- Research Article
- Open Access
Erythropoietin Attenuates Neurological and Histological Consequences of Toxic Demyelination in Mice
© The Author(s) 2012
- Received: 25 November 2011
- Accepted: 28 February 2012
- Published: 29 February 2012
Erythropoietin (EPO) reduces symptoms of experimental autoimmune encephalomyelitis in rodents and shows neuroregenerative effects in chronic progressive multiple sclerosis. The mechanisms of action of EPO in these conditions with shared immunological etiology are still unclear. Therefore, we used a model of toxic demyelination allowing exclusion of T cell-mediated inflammation. In a double-blind (for food/injections), placebo-controlled, longitudinal four-arm design, 8-wk-old C57BL/6 mice (n = 26/group) were assigned to cuprizone-containing (0.2%) or regular food (ground chow) for 6 wks. After 3 wks, mice were injected every other day with placebo or EPO (5,000 lU/kg intraperitoneally) until the end of cuprizone feeding. Half of the mice were exposed to behavioral testing, magnetic resonance imaging (MRI) and histology immediately after treatment cessation, whereas the other half were allowed a 3-wk treatment-free recovery. Immediately after termination of cuprizone feeding, all toxin-exposed mice were compromised regarding vestibulomotor function/coordination, with EPO-treated animals performing better than placebo. Likewise, ventricular enlargement after cuprizone, as documented by MRI, was less pronounced upon EPO. After a 3-wk recovery, remarkable spontaneous improvement was observed in all mice with no measurable further benefit in the EPO group (“ceiling effect”). Histological analysis of the corpus callosum revealed attenuation by EPO of the cuprizone-induced increase in microglial numbers and amyloid precursor protein accumulations as a readout of inflammation and axonal degeneration. To conclude, EPO ameliorates neurological symptoms in the cuprizone model of demyelination, possibly by reduction of inflammation-associated axonal degeneration in white matter tracts. These findings underscore the value of future therapeutic strategies for multiple sclerosis based on EPO or EPO variants.

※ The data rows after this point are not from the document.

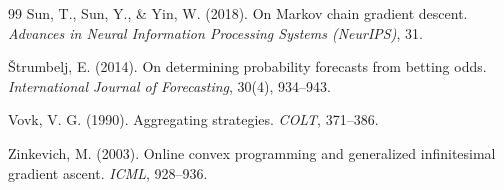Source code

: \documentclass[12pt,a4paper,oneside]{report}
\renewcommand{\_}{\oldunderscore\allowbreak}
\theoremstyle{definition}
\theoremstyle{plain}
\theoremstyle{remark}
\begin{document}
\begin{thebibliography}{99}
 Sun, T., Sun, Y., \& Yin, W. (2018). On Markov chain gradient descent.
\emph{Advances in Neural Information Processing Systems (NeurIPS)}, 31.

 Štrumbelj, E. (2014). On determining probability forecasts from
betting odds. \emph{International Journal of Forecasting}, 30(4), 934--943.

 Vovk, V. G. (1990). Aggregating strategies. \emph{COLT}, 371--386.

 Zinkevich, M. (2003). Online convex programming and generalized
infinitesimal gradient ascent. \emph{ICML}, 928--936.

\end{thebibliography}
\end{document}
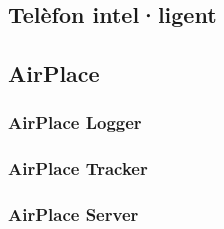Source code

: 
\subsection{Telèfon intel·ligent}

\subsection{AirPlace}

\subsubsection{AirPlace Logger}

\subsubsection{AirPlace Tracker}

\subsubsection{AirPlace Server}
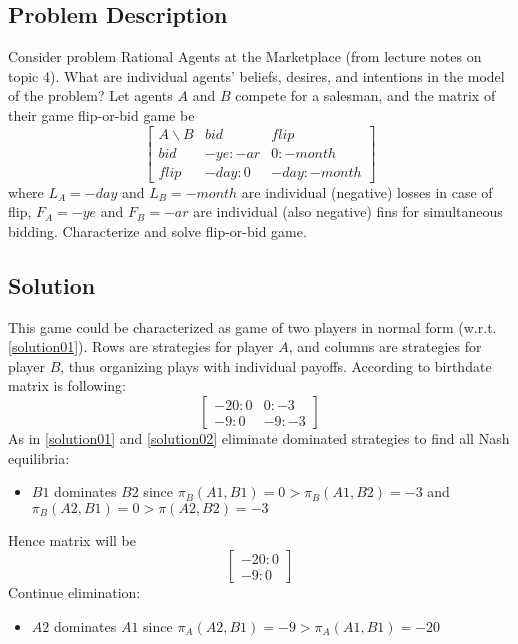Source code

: \documentclass[
	a4paper, %
	11pt, %
]{CSUniSchoolLabReport}
\begin{document}
\subsection{Problem Description}\label{writeup03}
Consider problem Rational Agents at the Marketplace (from lecture notes on topic 4). What are individual agents’ beliefs, desires, and intentions in the model of the problem? Let agents $A$ and $B$ compete for a salesman, and the matrix of their game flip-or-bid game be
$$
\begin{bmatrix}
    A\backslash B & bid & flip \\
    bid & -ye:-ar & 0:-month \\
    flip & -day:0 & -day:-month
\end{bmatrix}
$$
where $L_A = -day$ and $L_B = -month$ are individual (negative) losses in case of flip, $F_A = -ye$ and $F_B = -ar$ are individual (also negative) fins for simultaneous bidding. Characterize and solve flip-or-bid game.

\subsection{Solution}\label{solution03}
This game could be characterized as game of two players in normal form (w.r.t. \ref{solution01}). Rows are strategies for player $A$, and columns are strategies for player $B$, thus organizing plays with individual payoffs. According to birthdate matrix is following:
$$
\begin{bmatrix}
    -20:0 & 0:-3 \\
    -9:0 & -9:-3
\end{bmatrix}
$$
As in \ref{solution01} and \ref{solution02} eliminate dominated strategies to find all Nash equilibria:
\begin{itemize}
    \item $B1$ dominates $B2$ since $\pi_B(A1, B1) = 0 > \pi_B(A1, B2) = -3$ and $\pi_B(A2, B1) = 0 > \pi(A2, B2) = -3$
\end{itemize}\hspace{2pt}

Hence matrix will be
$$
\begin{bmatrix}
    -20:0 \\
    -9:0
\end{bmatrix}
$$
Continue elimination:
\begin{itemize}
    \item $A2$ dominates $A1$ since $\pi_A(A2,B1) = -9 > \pi_A(A1, B1) = -20$
\end{itemize}\hspace{2pt}
\end{document}
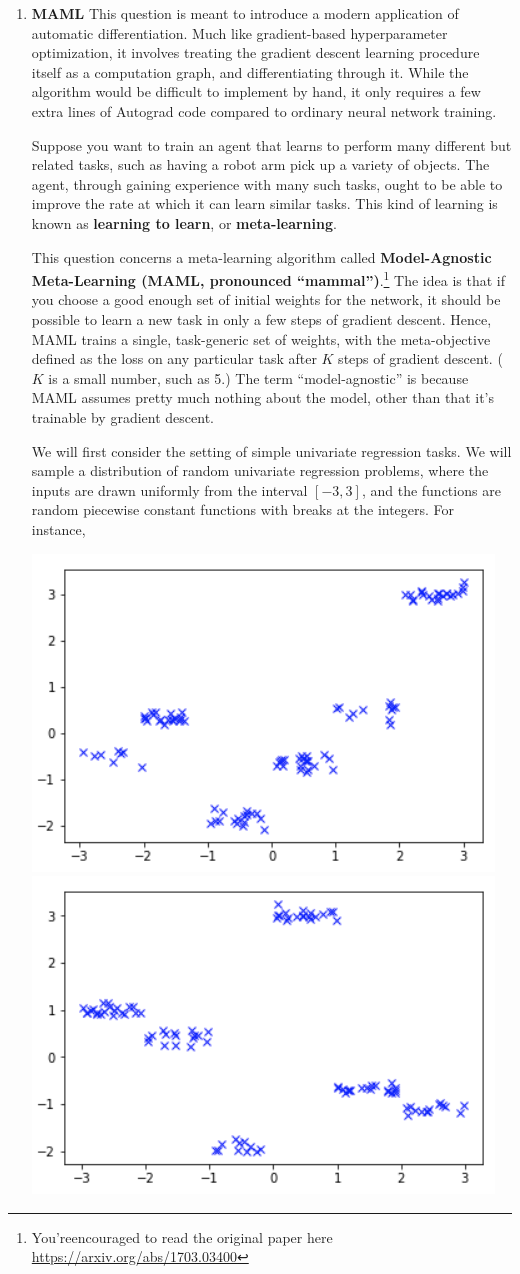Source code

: \documentclass[11pt]{article}
\begin{document}
\begin{enumerate}
\item {\bf MAML} This question is meant to introduce a modern application of automatic differentiation. Much like gradient-based hyperparameter optimization, it involves treating the gradient descent learning procedure itself as a computation graph, and differentiating through it. While the algorithm would be difficult to implement by hand, it only requires a few extra lines of Autograd code compared to ordinary neural network training.

Suppose you want to train an agent that learns to perform many different but related tasks, such as having a robot arm pick up a variety of objects. The agent, through gaining experience with many such tasks, ought to be able to improve the rate at which it can learn similar tasks. This kind of learning is known as \textbf{learning to learn}, or \textbf{meta-learning}.

This question concerns a meta-learning algorithm called \textbf{Model-Agnostic Meta-Learning (MAML, pronounced ``mammal'')}.\footnote{You'reencouraged to read the original paper here \url{https://arxiv.org/abs/1703.03400}} The idea is that if you choose a good enough set of initial weights for the network, it should be possible to learn a new task in only a few steps of gradient descent. Hence, MAML trains a single, task-generic set of weights, with the meta-objective defined as the loss on any particular task after $K$ steps of gradient descent. ($K$ is a small number, such as 5.) The term ``model-agnostic'' is because MAML assumes pretty much nothing about the model, other than that it's trainable by gradient descent.

We will first consider the setting of simple univariate regression tasks. We will sample a distribution of random univariate regression problems, where the inputs are drawn uniformly from the interval $[-3, 3]$, and the functions are random piecewise constant functions with breaks at the integers. For instance,
\begin{center}
\includegraphics[width=0.3 \textwidth]{data1.png}
\includegraphics[width=0.3 \textwidth]{data2.png}
\end{center}


\end{enumerate}
\end{document}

Multiple sclerosis (MS) is a heterogeneous inflammatory demyelinating disease of the central nervous system and the most common cause of neurological disability in young adults (1,2). Essentially all treatments, established or in development, focus on immunological targets to modify disease course and reduce relapse rates (3). In contrast, recombinant human erythropoietin (EPO) and EPO variants may provide a neuroprotective/neuroregenerative treatment strategy for MS (reviewed in ).
In fact, several preclinical studies of experimental autoimmune encephalomyelitis (EAE), the most commonly used animal model for MS, showed that EPO delayed disease onset, reduced neurological scores, improved electrophysiological and histological readouts and attenuated inflammatory cytokine production (5–16; reviewed in  and ). A first small exploratory open-label study in MS included patients with primary or secondary chronic progressive disease. These MS patients were treated with either high-dose (48,000 IU intravenously) or low-dose (8,000 IU intravenously) EPO, and safety issues and potential efficacy were evaluated (18). High-dose EPO treatment was well tolerated and resulted in improvement of motor and cognitive performance. Interestingly, this beneficial effect persisted for as long as up to 6 months after cessation of EPO infusions (18).
High-dose peripherally applied EPO was shown in humans and mouse to penetrate an intact blood-brain barrier in an amount sufficient to achieve neuroprotective effects in the brain (17,19). The mechanisms of action of EPO underlying its neuroprotective/neuroregenerative properties in EAE and MS, which share an immunological etiology, are still subject to speculation and may involve anti-inflammatory, antiapoptotic, antioxidative and neurotrophic effects (reviewed in  and ).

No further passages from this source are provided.